Whatever first drew her to Neff, it’s clear that this relationship differs from Anna’s usual fare. Neff isn’t someone Anna can really get something from. Other than the inside track to some VIP lists (which Neff takes care of fairly early on in their dynamic), Neff has nothing to give Anna – nothing that will serve her greater purpose.
In the world of Inventing Anna, at least, Anna’s friendship with Neff may be the only real thing about her.
And Neff is the only one who gets a glimpse of the truth under the facade and isn’t punished for it. Even after seemingly turning against her. Anna has cut people off in the past for far less. Particularly since she’d previously slipped and suggested that her beginnings were far less opulent than she’s pretending. Even as she pays Ness back what she owes – making her the only person she ever paid back.
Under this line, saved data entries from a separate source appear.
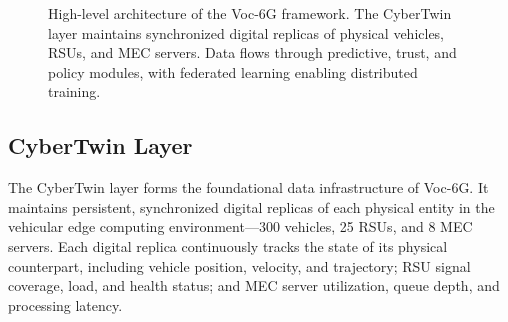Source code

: \documentclass[journal,twoside]{IEEEtran}
\newcommand{\VocSixG}{Voc-6G}
\begin{document}
\begin{figure}[t]
{
}%
\caption{High-level architecture of the \VocSixG{} framework. The CyberTwin layer maintains synchronized digital replicas of physical vehicles, RSUs, and MEC servers. Data flows through predictive, trust, and policy modules, with federated learning enabling distributed training.}
\label{fig:architecture}
\end{figure}

\subsection{CyberTwin Layer}
\label{sec:cybertwin}

The CyberTwin layer forms the foundational data infrastructure of \VocSixG{}. It maintains persistent, synchronized digital replicas of each physical entity in the vehicular edge computing environment---300 vehicles, 25 RSUs, and 8 MEC servers. Each digital replica continuously tracks the state of its physical counterpart, including vehicle position, velocity, and trajectory; RSU signal coverage, load, and health status; and MEC server utilization, queue depth, and processing latency.
\end{document}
More than that, she pays her outstanding hotel bill, saving Neff’s job and reputation, when she could have just cut ties as she seemingly did with every other hotel. When Neff apologizes for her moment of doubt, Anna could leave with a cutting remark, as she did with others before. But she doesn’t. She still extends a hand in friendship.
Gotta Have Faith
Is there any wonder that, of all the people in Anna’s life, Neff is the only one who remains true to her? Others were members of Anna’s entourage, but (at least in Rachel’s case), they were as much “takers” from her as she was from other people. But for Neff, it doesn’t really seem to matter where Anna’s money comes from. Or even if it’s all ill-gotten gains. She believes in Anna. Even after the truth has supposedly come out.
It seems almost inexplicable, but whether Anna is exactly who she presented herself to be throughout the course of their friendship doesn’t really matter. To Neff, she’s the real deal. She’s what she pretends to be if not who – a woman who’s got a good head for business and is getting the job done. Where the money comes from? That’s just details.
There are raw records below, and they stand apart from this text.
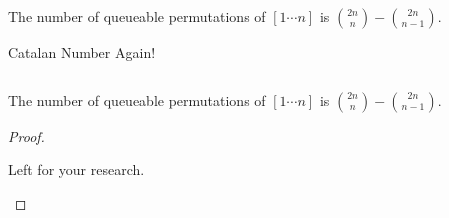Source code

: \begin{frame}{}
  \begin{theorem}
    The number of queueable permutations of $[1 \cdots n]$ is ${2n \choose n} - {2n \choose n-1}$.
  \end{theorem}

  \pause
  \vspace{0.10cm}
  \centerline{\large Catalan Number Again!}

  \begin{columns}
    \pause
    \pause
  \end{columns}
\end{frame}

\begin{frame}{}
  \begin{theorem}
    The number of queueable permutations of $[1 \cdots n]$ is ${2n \choose n} - {2n \choose n-1}$.
  \end{theorem}

  \vspace{0.30cm}
  \begin{proof}
    \begin{center}
      {\Large Left for your research.}
    \end{center}

    \pause
  \end{proof}
\end{frame}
As much as Neff believes in Anna, though, the faith seems to be reciprocated. Is it because she sees something of herself in her friend? Who knows? But even as Anna encourages Neff to leap and a parachute will appear, the differences in their approach to the world is clear. Anna lives in a fantasy, where anyone could be anything if they go for it. Neff lives in a much harsher reality.
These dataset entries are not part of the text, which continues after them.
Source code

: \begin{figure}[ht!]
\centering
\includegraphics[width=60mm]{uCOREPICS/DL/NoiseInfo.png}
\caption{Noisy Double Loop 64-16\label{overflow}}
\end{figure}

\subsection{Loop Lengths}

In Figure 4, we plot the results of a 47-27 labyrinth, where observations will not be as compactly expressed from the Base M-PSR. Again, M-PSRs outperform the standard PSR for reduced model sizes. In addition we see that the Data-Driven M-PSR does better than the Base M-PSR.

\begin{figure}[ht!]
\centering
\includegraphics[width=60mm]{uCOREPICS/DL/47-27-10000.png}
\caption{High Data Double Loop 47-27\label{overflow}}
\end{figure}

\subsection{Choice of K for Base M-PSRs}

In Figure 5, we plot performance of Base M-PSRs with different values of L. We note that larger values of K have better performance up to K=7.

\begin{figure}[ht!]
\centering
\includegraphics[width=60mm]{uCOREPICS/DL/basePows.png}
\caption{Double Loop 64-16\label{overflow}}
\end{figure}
Because the ugly truth is, Neff is right that not everyone has a parachute. Even if she had Anna’s mercenary intent, would someone who looks like her be able to make it as far as Anna did? Would those doors that opened so (relatively) easily to the vaguely Western-maybe-Eastern-it’s-unclear-but-certainly-somewhere-in-there European Anna open as wide or as readily to a Black woman? Heck, not even as readily. Ever. Would the members of upper crust society, all those old white faces who make deals behind closed doors, ever let someone like Neff into their midst?
Anna frequently points out that the world would respond to her differently if she were a man. She doesn’t seem to realize or appreciate that they would respond to her differently still if she looked like Neff.
Mistakes From The Past
After several episodes of hinting at what brought about Vivian Kent’s downfall, this episode finally brings answers. She pursued a story. A fluff piece, really. She had reservations, which she brought to her editor and friend (at the time) Paul. He was supposed to help fact check, and he didn’t. And when push came to shove, she got thrown under a bus and he got promoted.
It doesn’t just explain why she’s determined to find a story. It explains why she’s drawn to this story. Why is she obsessed with a con woman? Because she was herself – on a much smaller scale – conned. She lost as much as many of Anna’s victims did. Her job. Her reputation. Even her dignity. And, like so many of Anna’s so-called “friends,” Vivian was ghosted when the so-called truth came out.
So for Vivian, it isn’t surprising that she keeps trying to figure out now just the who but the how? How did Anna get away with it for so long? How did she draw so many people in? Even, on a more personal level, how did Anna read her well enough to be able to hurt her feelings?
Maybe Vivian thinks that, in getting to the bottom of what makes Anna tick, she’ll find a way to come to peace with the con that brought her down, as well. But getting to the heart of Anna Delvey…well, that’s easier said than done.
Inventing Anna is streaming now on Netflix.